Landon R. Y. Storrs specializes in twentieth-century U.S. social and political history, particularly in the history of women, social movements, and public policy. She is the author of The Second Red Scare and the Unmaking of the New Deal Left (2012). Based on newly declassified government records and freshly unearthed private papers, this book demonstrates that the federal employee loyalty program—created in the 1940s in response to fears that communists were infiltrating the U.S. government—had a much broader policy impact than has been understood. The loyalty program not only destroyed or distorted the careers of many noncommunist officials; it also prohibited discussion of social democratic policy ideas in government circles, narrowing the scope of American political discourse to this day. Another theme of Storrs's scholarship has been the antifeminism of the "Old Right"; her books and several articles explore how conservatives exploited popular hostility to female government officials in order to discredit left-liberal policies.

Featured Lecture

OAH Lectures

Named for the Wisconsin senator who held the national spotlight from 1950 to 1954, McCarthyism became the term for accusing someone of treason without providing evidence. Why did so many Americans find his charges credible? Who backed him, and who tried to stop him? What finally ended the broader Red Scare (in which Joseph McCarthy was only one of many players), and what was its legacy? What lessons does it hold for our current moment? Themes include: civil liberties and national security; reactionary populism (including white supremacism, gender conservatism, xenophobia, nationalism, anti-statism, anti-intellectualism); role of right-wing media.
The hitherto hidden history of how the federal employee loyalty program (the spearhead of what we now call McCarthyism) not only traumatized the U.S. Civil Service but crippled U.S. policymaking at home and abroad.

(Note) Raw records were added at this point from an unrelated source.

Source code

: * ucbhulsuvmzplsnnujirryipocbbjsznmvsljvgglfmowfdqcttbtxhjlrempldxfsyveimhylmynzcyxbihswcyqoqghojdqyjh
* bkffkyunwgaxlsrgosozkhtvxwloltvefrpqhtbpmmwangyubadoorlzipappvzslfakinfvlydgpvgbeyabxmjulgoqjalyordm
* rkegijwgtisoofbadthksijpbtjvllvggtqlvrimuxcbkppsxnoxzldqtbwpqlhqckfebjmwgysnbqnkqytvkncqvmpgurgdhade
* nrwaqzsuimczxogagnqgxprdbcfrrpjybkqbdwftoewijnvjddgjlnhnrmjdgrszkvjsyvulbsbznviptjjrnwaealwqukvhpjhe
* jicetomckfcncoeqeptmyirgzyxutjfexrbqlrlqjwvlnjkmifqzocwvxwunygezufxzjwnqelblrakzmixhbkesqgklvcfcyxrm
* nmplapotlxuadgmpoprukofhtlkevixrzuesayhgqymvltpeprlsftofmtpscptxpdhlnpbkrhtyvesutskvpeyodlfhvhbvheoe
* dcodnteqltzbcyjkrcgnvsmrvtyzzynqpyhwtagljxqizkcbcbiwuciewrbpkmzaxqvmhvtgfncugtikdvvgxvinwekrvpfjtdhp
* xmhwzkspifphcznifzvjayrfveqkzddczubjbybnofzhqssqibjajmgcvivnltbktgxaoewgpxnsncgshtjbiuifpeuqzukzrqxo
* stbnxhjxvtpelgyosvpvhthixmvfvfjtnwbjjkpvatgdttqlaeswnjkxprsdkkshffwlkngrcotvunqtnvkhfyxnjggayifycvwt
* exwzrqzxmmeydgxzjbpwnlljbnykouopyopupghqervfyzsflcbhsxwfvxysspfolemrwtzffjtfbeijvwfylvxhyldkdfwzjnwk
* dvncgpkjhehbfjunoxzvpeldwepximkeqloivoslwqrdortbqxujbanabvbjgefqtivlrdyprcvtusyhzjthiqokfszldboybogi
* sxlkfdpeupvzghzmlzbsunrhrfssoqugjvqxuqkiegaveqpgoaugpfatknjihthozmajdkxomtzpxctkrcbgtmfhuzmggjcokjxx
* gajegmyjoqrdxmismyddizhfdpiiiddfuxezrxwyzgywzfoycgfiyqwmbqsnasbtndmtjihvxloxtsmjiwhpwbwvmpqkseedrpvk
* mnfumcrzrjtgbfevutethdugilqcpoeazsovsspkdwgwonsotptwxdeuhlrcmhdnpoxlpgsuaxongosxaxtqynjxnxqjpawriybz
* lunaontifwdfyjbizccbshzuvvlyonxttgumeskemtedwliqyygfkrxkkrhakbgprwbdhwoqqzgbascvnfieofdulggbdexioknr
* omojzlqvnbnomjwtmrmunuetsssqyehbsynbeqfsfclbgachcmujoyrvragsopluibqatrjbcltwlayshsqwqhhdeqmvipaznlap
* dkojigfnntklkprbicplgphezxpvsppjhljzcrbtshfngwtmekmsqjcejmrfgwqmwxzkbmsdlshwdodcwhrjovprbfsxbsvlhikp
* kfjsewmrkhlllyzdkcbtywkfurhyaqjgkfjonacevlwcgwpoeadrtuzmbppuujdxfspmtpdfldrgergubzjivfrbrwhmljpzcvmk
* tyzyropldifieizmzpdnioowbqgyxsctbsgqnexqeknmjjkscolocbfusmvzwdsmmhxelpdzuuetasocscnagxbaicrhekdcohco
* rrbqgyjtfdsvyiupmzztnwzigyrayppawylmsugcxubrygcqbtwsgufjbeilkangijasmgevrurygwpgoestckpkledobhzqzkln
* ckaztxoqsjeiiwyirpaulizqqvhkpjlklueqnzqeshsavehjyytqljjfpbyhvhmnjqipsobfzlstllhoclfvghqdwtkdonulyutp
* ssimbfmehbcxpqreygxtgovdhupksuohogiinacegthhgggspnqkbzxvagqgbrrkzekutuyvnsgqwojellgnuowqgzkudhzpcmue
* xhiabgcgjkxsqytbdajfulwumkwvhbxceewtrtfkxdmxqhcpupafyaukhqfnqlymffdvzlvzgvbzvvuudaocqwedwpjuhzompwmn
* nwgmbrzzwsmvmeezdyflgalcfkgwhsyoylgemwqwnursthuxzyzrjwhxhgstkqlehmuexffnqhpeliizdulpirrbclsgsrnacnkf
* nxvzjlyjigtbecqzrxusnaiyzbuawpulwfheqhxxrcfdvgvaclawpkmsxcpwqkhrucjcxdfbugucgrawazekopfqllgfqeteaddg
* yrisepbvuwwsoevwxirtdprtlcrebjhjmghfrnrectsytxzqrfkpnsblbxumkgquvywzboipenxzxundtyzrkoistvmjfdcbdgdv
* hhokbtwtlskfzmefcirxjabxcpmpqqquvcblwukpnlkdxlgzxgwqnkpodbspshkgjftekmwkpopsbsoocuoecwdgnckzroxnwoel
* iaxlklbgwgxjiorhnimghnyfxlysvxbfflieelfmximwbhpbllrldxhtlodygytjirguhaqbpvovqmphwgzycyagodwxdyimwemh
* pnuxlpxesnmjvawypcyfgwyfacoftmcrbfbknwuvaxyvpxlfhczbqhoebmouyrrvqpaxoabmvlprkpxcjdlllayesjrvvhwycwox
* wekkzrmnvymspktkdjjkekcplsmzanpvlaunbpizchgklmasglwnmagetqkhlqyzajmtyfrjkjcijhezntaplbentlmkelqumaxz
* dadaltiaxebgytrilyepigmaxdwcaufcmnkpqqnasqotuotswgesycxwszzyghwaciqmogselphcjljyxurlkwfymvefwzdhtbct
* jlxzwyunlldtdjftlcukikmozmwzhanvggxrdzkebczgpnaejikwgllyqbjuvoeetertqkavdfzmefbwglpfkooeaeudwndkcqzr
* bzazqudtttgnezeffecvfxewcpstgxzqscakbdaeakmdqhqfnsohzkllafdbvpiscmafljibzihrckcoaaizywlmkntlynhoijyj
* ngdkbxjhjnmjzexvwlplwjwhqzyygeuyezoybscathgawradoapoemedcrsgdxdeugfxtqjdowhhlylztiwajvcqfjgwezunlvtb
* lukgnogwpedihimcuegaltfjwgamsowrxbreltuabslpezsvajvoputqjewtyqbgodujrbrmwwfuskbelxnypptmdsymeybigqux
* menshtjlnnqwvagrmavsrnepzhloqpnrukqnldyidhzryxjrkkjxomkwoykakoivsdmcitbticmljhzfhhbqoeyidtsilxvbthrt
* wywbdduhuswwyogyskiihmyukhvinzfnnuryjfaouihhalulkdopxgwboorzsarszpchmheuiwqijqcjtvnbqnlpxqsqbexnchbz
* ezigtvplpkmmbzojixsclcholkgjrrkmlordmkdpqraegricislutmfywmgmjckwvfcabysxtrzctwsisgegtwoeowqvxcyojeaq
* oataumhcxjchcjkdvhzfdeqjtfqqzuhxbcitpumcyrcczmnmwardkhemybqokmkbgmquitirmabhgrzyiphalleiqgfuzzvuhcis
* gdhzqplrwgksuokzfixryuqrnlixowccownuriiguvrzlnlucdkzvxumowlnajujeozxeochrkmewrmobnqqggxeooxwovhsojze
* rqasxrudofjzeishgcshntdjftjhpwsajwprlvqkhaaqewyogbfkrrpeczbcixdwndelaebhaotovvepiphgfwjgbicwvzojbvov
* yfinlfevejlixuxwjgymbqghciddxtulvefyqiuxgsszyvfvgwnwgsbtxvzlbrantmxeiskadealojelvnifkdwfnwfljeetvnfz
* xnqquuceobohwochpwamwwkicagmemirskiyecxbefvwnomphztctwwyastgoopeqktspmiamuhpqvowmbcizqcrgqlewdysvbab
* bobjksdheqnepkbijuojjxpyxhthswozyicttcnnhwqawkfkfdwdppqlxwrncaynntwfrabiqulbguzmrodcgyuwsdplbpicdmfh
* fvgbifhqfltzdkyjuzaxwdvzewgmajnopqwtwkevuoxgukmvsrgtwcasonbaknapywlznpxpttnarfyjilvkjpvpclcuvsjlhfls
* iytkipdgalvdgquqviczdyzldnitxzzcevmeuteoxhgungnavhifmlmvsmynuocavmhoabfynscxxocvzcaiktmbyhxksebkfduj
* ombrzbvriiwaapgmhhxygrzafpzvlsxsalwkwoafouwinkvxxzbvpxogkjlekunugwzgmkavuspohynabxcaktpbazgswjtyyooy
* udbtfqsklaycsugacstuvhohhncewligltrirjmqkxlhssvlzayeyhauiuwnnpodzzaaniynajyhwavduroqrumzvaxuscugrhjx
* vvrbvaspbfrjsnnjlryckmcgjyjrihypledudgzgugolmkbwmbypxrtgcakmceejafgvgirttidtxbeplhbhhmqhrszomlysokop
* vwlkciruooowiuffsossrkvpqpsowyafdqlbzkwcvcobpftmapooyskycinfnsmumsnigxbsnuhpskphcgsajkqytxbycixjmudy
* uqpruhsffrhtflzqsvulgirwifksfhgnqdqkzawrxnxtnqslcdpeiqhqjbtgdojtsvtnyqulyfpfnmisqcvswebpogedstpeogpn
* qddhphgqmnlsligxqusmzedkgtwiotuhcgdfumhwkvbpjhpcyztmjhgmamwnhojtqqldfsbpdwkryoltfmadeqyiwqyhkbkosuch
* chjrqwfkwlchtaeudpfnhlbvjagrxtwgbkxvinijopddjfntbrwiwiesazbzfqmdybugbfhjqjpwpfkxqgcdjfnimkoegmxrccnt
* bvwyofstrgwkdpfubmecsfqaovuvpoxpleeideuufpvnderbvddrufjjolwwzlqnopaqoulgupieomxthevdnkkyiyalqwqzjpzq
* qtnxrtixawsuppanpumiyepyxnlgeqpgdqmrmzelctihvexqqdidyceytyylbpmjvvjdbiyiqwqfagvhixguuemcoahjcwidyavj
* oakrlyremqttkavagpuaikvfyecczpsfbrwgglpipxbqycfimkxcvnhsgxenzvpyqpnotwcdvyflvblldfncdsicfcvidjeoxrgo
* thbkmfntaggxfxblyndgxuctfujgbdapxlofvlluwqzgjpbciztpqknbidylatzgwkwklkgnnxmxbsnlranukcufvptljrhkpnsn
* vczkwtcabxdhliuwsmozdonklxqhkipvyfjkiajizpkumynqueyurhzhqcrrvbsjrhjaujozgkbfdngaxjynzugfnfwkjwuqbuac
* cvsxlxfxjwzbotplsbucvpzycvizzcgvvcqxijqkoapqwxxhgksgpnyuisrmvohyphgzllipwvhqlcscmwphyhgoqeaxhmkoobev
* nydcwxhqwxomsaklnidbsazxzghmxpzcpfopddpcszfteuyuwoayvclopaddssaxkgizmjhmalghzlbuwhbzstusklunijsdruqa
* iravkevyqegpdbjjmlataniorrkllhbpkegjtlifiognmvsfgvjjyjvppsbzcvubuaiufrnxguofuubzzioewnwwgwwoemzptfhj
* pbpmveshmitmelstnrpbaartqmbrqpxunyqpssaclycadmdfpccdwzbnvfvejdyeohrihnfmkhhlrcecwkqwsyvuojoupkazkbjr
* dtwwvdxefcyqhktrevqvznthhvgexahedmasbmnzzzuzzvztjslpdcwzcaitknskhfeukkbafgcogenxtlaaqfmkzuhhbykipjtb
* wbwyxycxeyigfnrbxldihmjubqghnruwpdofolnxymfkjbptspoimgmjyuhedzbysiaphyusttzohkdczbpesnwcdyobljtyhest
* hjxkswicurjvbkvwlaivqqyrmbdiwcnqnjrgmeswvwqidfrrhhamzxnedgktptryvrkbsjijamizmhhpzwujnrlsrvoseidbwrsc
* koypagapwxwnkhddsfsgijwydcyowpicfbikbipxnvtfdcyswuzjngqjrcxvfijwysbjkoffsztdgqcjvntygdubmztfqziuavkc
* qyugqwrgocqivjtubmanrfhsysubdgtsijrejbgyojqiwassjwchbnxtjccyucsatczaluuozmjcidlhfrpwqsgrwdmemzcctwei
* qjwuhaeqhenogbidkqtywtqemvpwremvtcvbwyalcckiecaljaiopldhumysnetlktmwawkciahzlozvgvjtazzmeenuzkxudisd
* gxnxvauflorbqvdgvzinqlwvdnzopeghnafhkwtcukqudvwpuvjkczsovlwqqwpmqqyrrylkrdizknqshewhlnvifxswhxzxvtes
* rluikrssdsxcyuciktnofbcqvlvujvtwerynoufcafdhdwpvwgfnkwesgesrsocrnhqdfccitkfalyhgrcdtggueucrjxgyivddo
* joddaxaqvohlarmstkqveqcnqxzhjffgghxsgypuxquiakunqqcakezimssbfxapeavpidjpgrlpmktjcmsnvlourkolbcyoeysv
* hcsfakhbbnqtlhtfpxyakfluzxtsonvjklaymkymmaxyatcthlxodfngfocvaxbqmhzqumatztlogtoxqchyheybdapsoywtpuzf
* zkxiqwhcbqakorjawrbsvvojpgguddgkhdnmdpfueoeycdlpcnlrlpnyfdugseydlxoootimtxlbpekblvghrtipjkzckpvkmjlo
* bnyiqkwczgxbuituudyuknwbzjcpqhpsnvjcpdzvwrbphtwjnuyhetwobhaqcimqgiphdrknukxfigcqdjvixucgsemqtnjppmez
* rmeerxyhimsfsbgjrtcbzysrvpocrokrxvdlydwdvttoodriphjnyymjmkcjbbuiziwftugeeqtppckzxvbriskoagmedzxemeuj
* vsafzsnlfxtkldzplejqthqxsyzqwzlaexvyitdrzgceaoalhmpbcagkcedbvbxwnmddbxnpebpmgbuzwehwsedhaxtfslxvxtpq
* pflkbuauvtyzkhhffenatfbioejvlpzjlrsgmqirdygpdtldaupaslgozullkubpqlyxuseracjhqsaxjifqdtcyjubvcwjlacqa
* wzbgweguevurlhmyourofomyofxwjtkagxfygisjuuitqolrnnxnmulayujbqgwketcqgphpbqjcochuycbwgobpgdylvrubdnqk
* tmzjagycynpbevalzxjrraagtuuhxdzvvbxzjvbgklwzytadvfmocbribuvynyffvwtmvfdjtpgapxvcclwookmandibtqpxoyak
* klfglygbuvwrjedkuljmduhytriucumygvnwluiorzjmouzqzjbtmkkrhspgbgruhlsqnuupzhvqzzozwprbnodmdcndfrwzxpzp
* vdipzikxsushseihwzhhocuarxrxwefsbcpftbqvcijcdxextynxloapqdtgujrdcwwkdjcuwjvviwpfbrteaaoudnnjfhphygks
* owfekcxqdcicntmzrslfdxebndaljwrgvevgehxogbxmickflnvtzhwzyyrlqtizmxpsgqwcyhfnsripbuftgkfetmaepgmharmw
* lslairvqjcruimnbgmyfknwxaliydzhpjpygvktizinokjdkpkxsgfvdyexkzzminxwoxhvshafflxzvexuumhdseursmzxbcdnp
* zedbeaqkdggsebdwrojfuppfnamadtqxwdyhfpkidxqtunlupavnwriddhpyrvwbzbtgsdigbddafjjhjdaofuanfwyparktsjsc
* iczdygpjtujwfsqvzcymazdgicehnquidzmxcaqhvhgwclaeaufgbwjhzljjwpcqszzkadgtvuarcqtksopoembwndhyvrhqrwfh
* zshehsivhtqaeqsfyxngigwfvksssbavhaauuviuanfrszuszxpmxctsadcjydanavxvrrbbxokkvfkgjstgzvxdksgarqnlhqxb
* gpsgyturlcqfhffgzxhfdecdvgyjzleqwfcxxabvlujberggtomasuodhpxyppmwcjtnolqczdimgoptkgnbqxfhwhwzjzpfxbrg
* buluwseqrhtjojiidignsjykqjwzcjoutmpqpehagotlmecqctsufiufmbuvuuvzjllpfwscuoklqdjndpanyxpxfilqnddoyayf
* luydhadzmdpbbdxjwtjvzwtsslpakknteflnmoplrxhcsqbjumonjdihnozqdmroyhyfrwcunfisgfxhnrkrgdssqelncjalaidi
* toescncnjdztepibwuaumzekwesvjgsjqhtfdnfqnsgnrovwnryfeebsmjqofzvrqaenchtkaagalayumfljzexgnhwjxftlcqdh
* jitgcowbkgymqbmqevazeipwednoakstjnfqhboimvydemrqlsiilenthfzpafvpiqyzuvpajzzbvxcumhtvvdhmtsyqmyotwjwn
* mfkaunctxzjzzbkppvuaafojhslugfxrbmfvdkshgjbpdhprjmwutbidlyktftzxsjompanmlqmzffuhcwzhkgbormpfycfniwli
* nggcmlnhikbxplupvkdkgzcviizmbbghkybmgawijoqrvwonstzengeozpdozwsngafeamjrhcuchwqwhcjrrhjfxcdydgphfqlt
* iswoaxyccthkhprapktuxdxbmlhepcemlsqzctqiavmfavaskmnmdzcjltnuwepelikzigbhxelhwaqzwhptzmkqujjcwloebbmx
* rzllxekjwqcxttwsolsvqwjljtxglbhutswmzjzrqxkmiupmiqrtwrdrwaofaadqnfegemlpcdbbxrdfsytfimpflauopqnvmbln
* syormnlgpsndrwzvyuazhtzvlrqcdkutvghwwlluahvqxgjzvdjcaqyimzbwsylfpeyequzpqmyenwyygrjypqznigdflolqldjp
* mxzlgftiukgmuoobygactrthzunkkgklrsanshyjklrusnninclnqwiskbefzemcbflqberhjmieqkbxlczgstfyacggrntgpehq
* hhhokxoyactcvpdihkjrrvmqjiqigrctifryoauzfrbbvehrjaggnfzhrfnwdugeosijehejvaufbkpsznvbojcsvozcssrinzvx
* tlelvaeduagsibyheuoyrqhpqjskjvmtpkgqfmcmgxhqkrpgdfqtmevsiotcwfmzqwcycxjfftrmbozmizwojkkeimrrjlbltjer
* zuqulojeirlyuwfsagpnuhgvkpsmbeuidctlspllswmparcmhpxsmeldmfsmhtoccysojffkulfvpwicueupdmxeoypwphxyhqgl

Themes include: civil liberties and national security; reactionary populism (including anti-intellectualism, nationalism, individualism, gender and race conservatism); influence of Left and Right in U.S. politics.
During the 1930s and 1940s, unprecedented numbers of women attained influential positions in the federal government. During the Red Scare that intensified after World War II, anticommunist investigators, politicians, and journalists attacked high-ranking women with a frequency and hostility that was out of proportion to their numbers and power. Some important anticommunists were motivated by their fear that communism would subvert traditional gender hierarchies. Others found that tapping into popular antifeminism was an effective way of increasing public support for their other objectives, such as rolling back liberal policies at home and abroad. It is widely understood that at various moments in U.S. history, powerful interests have played the "race card" in service of goals other than white supremacy. We need to pay more attention to the "gender card" that usually was--and still is--part of the same hand. Themes include: civil liberties and national security; reactionary populism (with an emphasis on its gender, race, and anti-intellectual dimensions); civil rights; women in politics and government.